Caves of Qud is a roguelike role-playing video game developed by Freehold Games and published by Kitfox Games. It is set in an open world that is partially pre-made and partially procedurally generated. The game takes place in a post-apocalyptic science fantasy setting and is inspired by the pen-and-paper role-playing games Gamma World and Dungeons & Dragons.
== Gameplay ==

A player has their reputation with various factions change due to their decisions and relationships.

Unlike other traditional roguelikes such as NetHack, Caves of Qud has a quest system as a core mechanic. Some quests are scripted, while others are procedurally generated. Players can choose to follow the main quest line, but can also choose to ignore it and play the game without following the pre-written plot. When creating a character, the player can choose between playing as a True Kin or a mutant. True Kin, being unmutated humans, have higher base stats and access to cybernetic augmentations, while mutants can possess physical and mental mutations offering a wide range of utility. By default, the player character will start in the unique village of Joppa, but it is also possible to choose to spawn in a procedurally generated town.
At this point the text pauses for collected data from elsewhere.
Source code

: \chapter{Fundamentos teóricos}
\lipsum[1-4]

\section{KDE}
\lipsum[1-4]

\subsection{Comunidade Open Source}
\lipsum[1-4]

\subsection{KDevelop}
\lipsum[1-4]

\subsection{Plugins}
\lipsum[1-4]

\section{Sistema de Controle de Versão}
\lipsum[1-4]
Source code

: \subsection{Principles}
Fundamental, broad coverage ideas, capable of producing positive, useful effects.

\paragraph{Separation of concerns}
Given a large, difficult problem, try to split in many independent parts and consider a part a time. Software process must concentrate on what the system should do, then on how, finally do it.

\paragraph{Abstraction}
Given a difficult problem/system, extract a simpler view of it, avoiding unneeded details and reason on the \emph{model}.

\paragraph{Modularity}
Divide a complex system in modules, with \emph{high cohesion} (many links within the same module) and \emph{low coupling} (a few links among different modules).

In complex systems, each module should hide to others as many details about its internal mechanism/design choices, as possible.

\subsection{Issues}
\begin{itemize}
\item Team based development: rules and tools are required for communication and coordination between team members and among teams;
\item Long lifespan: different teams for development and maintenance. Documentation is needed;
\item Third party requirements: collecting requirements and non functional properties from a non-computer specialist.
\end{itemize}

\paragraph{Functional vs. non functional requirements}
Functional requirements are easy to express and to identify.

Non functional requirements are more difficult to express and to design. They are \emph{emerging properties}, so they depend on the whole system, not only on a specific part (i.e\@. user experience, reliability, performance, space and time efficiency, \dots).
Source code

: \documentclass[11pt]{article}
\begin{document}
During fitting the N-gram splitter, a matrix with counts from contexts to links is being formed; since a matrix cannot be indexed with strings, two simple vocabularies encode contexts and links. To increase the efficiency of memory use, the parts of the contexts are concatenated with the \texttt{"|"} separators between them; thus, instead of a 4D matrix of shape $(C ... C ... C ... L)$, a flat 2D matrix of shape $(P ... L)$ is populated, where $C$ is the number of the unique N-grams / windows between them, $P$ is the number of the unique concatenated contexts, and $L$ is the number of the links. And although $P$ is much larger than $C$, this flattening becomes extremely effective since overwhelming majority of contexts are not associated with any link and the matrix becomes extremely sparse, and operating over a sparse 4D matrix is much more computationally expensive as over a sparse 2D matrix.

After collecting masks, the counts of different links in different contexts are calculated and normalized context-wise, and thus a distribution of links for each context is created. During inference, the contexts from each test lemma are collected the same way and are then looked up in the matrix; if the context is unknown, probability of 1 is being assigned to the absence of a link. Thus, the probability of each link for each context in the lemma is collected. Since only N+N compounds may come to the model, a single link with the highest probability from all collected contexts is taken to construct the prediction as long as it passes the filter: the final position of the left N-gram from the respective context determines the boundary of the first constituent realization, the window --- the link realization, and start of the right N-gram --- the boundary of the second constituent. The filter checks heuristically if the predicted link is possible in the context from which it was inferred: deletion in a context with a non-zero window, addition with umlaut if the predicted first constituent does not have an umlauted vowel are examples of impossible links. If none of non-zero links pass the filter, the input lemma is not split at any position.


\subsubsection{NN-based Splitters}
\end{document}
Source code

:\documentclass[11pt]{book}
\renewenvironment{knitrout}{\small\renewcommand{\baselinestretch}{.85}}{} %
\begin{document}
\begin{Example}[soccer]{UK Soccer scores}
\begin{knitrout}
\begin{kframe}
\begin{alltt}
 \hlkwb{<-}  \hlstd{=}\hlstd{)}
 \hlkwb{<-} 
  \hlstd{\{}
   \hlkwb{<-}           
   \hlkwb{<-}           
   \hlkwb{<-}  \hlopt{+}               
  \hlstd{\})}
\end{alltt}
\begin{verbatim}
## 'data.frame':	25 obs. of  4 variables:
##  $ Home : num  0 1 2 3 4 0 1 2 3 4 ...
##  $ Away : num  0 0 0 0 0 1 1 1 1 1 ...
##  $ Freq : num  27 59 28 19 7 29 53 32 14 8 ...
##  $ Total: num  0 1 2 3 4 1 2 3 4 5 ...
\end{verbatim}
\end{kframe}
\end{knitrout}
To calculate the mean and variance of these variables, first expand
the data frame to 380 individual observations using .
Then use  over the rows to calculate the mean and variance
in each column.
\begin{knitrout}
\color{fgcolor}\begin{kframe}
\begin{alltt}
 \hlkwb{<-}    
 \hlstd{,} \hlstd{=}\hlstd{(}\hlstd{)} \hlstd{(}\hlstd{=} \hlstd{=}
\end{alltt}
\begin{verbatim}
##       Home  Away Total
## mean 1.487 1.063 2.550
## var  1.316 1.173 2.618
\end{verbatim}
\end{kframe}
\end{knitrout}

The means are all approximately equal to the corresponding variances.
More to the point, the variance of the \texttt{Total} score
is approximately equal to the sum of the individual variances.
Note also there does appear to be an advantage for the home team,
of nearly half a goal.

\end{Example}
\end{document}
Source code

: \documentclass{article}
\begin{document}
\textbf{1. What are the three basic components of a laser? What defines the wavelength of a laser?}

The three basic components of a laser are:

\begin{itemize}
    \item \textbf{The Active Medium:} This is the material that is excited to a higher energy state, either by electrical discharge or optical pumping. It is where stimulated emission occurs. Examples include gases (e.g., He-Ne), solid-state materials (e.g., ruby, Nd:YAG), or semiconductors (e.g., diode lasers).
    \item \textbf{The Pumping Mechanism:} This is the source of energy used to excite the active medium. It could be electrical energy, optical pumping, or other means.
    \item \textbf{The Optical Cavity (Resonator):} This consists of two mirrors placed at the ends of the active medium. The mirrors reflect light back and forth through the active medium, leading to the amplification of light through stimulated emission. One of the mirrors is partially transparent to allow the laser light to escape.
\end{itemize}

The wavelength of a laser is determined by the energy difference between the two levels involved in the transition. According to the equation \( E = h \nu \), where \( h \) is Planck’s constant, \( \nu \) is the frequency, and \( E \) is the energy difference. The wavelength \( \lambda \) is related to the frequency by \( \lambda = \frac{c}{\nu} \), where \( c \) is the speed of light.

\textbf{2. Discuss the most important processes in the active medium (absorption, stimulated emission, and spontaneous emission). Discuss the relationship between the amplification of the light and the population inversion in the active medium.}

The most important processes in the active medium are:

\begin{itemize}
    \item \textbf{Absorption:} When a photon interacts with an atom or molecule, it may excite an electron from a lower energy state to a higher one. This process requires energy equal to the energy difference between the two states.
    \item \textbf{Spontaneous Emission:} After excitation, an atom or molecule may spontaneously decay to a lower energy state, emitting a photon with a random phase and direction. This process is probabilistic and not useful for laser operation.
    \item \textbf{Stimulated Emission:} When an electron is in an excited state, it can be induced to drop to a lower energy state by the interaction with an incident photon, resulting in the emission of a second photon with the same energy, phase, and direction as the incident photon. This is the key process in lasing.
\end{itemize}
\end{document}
Caves of Qud has "deeply simulated physical and political systems" which are randomly generated and different each session. At the start of each run, the game generates a set of historical events and group relationships centered around a set of five randomly generated ancient rulers, dubbed Sultans. It takes inspiration from the history systems of the games Dwarf Fortress and Epitaph. The procedural history system is based on historical accounts such as word of mouth and ancient texts, allowing for bias and conflicting perspectives.
== Development ==
American studio Freehold Games began development on Caves of Qud in 2007, with the first public beta released in 2010. Caves of Qud was released on Steam in 2015, under their early access model. Content was gradually added through weekly updates.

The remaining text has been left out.